Una doble blanca


José Luis
Tengo un hermano, Pablo, que me ha cambiado la vida. Ahora he descubierto que es un hermano de verdad, porque me llama y se preocupa por mí. Sobre todo, durante este último año, desde que se murió mi madre, que me quedé más solo que un caracol atravesando la carretera con la casa a cuestas.
Este verano me ha llevado hasta Mojácar, a pasar unos días. El primer día, nada más aterrizar, le dije a Pablo que me acompañara hasta un bar donde recuerdo que yo había estado de pequeño con los padres. Quería volver allí porque en aquel lugar habíamos visto algo que no he podido olvidar en toda mi vida: en la pared principal del establecimiento había pintada una cara que para mí siempre ha sido un misterio y un gozo. No había vuelto al lugar y sería un milagro que el sol o el agua o el fuego no la hubiesen borrado, pero a veces estos milagros se producen.

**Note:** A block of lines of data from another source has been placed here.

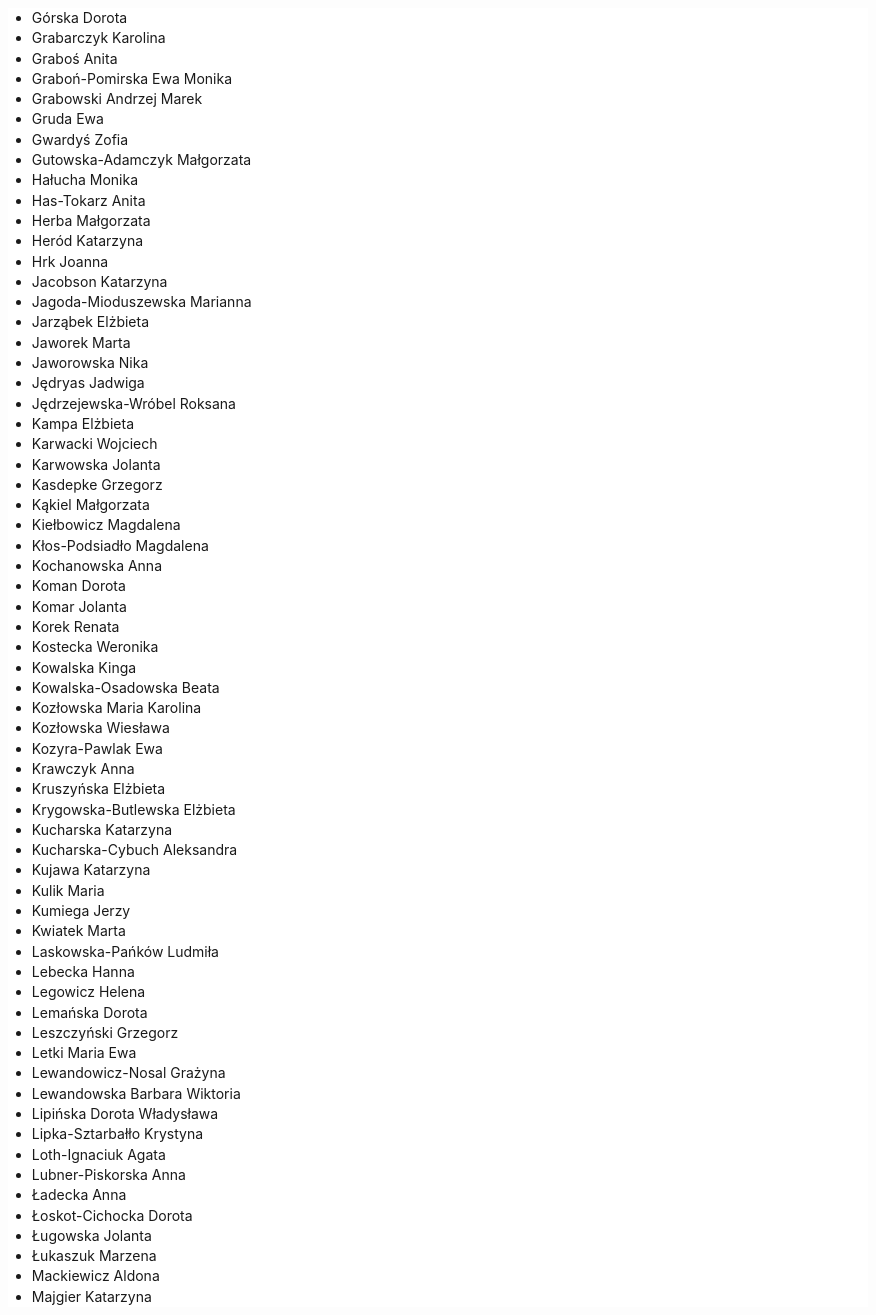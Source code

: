   * Górska Dorota
  * Grabarczyk Karolina
  * Graboś Anita
  * Graboń-Pomirska Ewa Monika
  * Grabowski Andrzej Marek
  * Gruda Ewa
  * Gwardyś Zofia
  * Gutowska-Adamczyk Małgorzata
  * Hałucha Monika
  * Has-Tokarz Anita
  * Herba Małgorzata
  * Heród Katarzyna
  * Hrk Joanna
  * Jacobson Katarzyna
  * Jagoda-Mioduszewska Marianna
  * Jarząbek Elżbieta
  * Jaworek Marta
  * Jaworowska Nika
  * Jędryas Jadwiga
  * Jędrzejewska-Wróbel Roksana
  * Kampa Elżbieta
  * Karwacki Wojciech
  * Karwowska Jolanta
  * Kasdepke Grzegorz
  * Kąkiel Małgorzata
  * Kiełbowicz Magdalena
  * Kłos-Podsiadło Magdalena
  * Kochanowska Anna
  * Koman Dorota
  * Komar Jolanta
  * Korek Renata
  * Kostecka Weronika
  * Kowalska Kinga
  * Kowalska-Osadowska Beata
  * Kozłowska Maria Karolina
  * Kozłowska Wiesława
  * Kozyra-Pawlak Ewa
  * Krawczyk Anna
  * Kruszyńska Elżbieta
  * Krygowska-Butlewska Elżbieta
  * Kucharska Katarzyna
  * Kucharska-Cybuch Aleksandra
  * Kujawa Katarzyna
  * Kulik Maria
  * Kumiega Jerzy
  * Kwiatek Marta
  * Laskowska-Pańków Ludmiła
  * Lebecka Hanna
  * Legowicz Helena
  * Lemańska Dorota
  * Leszczyński Grzegorz
  * Letki Maria Ewa
  * Lewandowicz-Nosal Grażyna
  * Lewandowska Barbara Wiktoria
  * Lipińska Dorota Władysława
  * Lipka-Sztarbałło Krystyna
  * Loth-Ignaciuk Agata
  * Lubner-Piskorska Anna
  * Ładecka Anna
  * Łoskot-Cichocka Dorota
  * Ługowska Jolanta
  * Łukaszuk Marzena
  * Mackiewicz Aldona
  * Majgier Katarzyna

No me resultó nada fácil guiar a mi hermano por las calles empinadas del pueblo, pero recordaba aproximadamente cada revuelta y cada cuesta.
Me vas a reventar con tu capricho –protestaba Pablo, que empujaba mi silla de ruedas.

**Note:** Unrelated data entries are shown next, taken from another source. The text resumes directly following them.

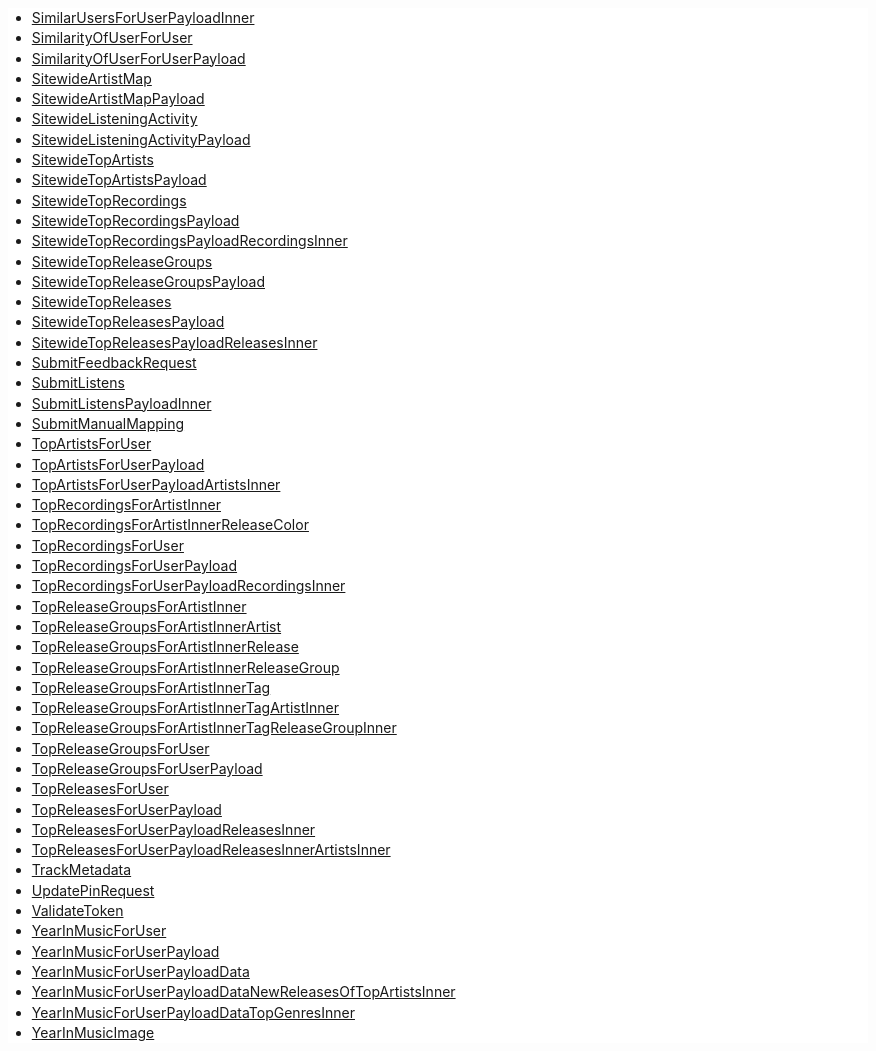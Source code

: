 - [SimilarUsersForUserPayloadInner](docs/Model/SimilarUsersForUserPayloadInner.md)
- [SimilarityOfUserForUser](docs/Model/SimilarityOfUserForUser.md)
- [SimilarityOfUserForUserPayload](docs/Model/SimilarityOfUserForUserPayload.md)
- [SitewideArtistMap](docs/Model/SitewideArtistMap.md)
- [SitewideArtistMapPayload](docs/Model/SitewideArtistMapPayload.md)
- [SitewideListeningActivity](docs/Model/SitewideListeningActivity.md)
- [SitewideListeningActivityPayload](docs/Model/SitewideListeningActivityPayload.md)
- [SitewideTopArtists](docs/Model/SitewideTopArtists.md)
- [SitewideTopArtistsPayload](docs/Model/SitewideTopArtistsPayload.md)
- [SitewideTopRecordings](docs/Model/SitewideTopRecordings.md)
- [SitewideTopRecordingsPayload](docs/Model/SitewideTopRecordingsPayload.md)
- [SitewideTopRecordingsPayloadRecordingsInner](docs/Model/SitewideTopRecordingsPayloadRecordingsInner.md)
- [SitewideTopReleaseGroups](docs/Model/SitewideTopReleaseGroups.md)
- [SitewideTopReleaseGroupsPayload](docs/Model/SitewideTopReleaseGroupsPayload.md)
- [SitewideTopReleases](docs/Model/SitewideTopReleases.md)
- [SitewideTopReleasesPayload](docs/Model/SitewideTopReleasesPayload.md)
- [SitewideTopReleasesPayloadReleasesInner](docs/Model/SitewideTopReleasesPayloadReleasesInner.md)
- [SubmitFeedbackRequest](docs/Model/SubmitFeedbackRequest.md)
- [SubmitListens](docs/Model/SubmitListens.md)
- [SubmitListensPayloadInner](docs/Model/SubmitListensPayloadInner.md)
- [SubmitManualMapping](docs/Model/SubmitManualMapping.md)
- [TopArtistsForUser](docs/Model/TopArtistsForUser.md)
- [TopArtistsForUserPayload](docs/Model/TopArtistsForUserPayload.md)
- [TopArtistsForUserPayloadArtistsInner](docs/Model/TopArtistsForUserPayloadArtistsInner.md)
- [TopRecordingsForArtistInner](docs/Model/TopRecordingsForArtistInner.md)
- [TopRecordingsForArtistInnerReleaseColor](docs/Model/TopRecordingsForArtistInnerReleaseColor.md)
- [TopRecordingsForUser](docs/Model/TopRecordingsForUser.md)
- [TopRecordingsForUserPayload](docs/Model/TopRecordingsForUserPayload.md)
- [TopRecordingsForUserPayloadRecordingsInner](docs/Model/TopRecordingsForUserPayloadRecordingsInner.md)
- [TopReleaseGroupsForArtistInner](docs/Model/TopReleaseGroupsForArtistInner.md)
- [TopReleaseGroupsForArtistInnerArtist](docs/Model/TopReleaseGroupsForArtistInnerArtist.md)
- [TopReleaseGroupsForArtistInnerRelease](docs/Model/TopReleaseGroupsForArtistInnerRelease.md)
- [TopReleaseGroupsForArtistInnerReleaseGroup](docs/Model/TopReleaseGroupsForArtistInnerReleaseGroup.md)
- [TopReleaseGroupsForArtistInnerTag](docs/Model/TopReleaseGroupsForArtistInnerTag.md)
- [TopReleaseGroupsForArtistInnerTagArtistInner](docs/Model/TopReleaseGroupsForArtistInnerTagArtistInner.md)
- [TopReleaseGroupsForArtistInnerTagReleaseGroupInner](docs/Model/TopReleaseGroupsForArtistInnerTagReleaseGroupInner.md)
- [TopReleaseGroupsForUser](docs/Model/TopReleaseGroupsForUser.md)
- [TopReleaseGroupsForUserPayload](docs/Model/TopReleaseGroupsForUserPayload.md)
- [TopReleasesForUser](docs/Model/TopReleasesForUser.md)
- [TopReleasesForUserPayload](docs/Model/TopReleasesForUserPayload.md)
- [TopReleasesForUserPayloadReleasesInner](docs/Model/TopReleasesForUserPayloadReleasesInner.md)
- [TopReleasesForUserPayloadReleasesInnerArtistsInner](docs/Model/TopReleasesForUserPayloadReleasesInnerArtistsInner.md)
- [TrackMetadata](docs/Model/TrackMetadata.md)
- [UpdatePinRequest](docs/Model/UpdatePinRequest.md)
- [ValidateToken](docs/Model/ValidateToken.md)
- [YearInMusicForUser](docs/Model/YearInMusicForUser.md)
- [YearInMusicForUserPayload](docs/Model/YearInMusicForUserPayload.md)
- [YearInMusicForUserPayloadData](docs/Model/YearInMusicForUserPayloadData.md)
- [YearInMusicForUserPayloadDataNewReleasesOfTopArtistsInner](docs/Model/YearInMusicForUserPayloadDataNewReleasesOfTopArtistsInner.md)
- [YearInMusicForUserPayloadDataTopGenresInner](docs/Model/YearInMusicForUserPayloadDataTopGenresInner.md)
- [YearInMusicImage](docs/Model/YearInMusicImage.md)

Teníamos que subir hasta la última curva, antes de entrar en la plaza. Y allí, en un pasadizo a la derecha, a resguardo de muchas intemperies, tenía que estar la entrada al bar y el mural que yo recordaba. Veinte años son muchos años para que continúe viva una mujer sobre un muro de cemento, por más que esa mujer haya sido tan especial para mí.
Y llegamos. Mi hermano Pablo sudaba a consecuencia del esfuerzo a pleno sol y no deseaba más que beber lo que fuera. Pero allí estaba, ante él, el rostro de la mujer que me había emocionado hacía tantos años. Pero él miró el mural y alucinaba… Alucinó aún más emocionado que yo mismo cuando lo descubrí. Ahora lo comprenderéis.
Pero, tío, ¿pero qué es esto? Si es un retrato de nuestra madre, si parece viva.
Es lo que tienen los veranos, Pablo –le dije yo–, que siempre encontramos a nuestro doble, o a algún conocido.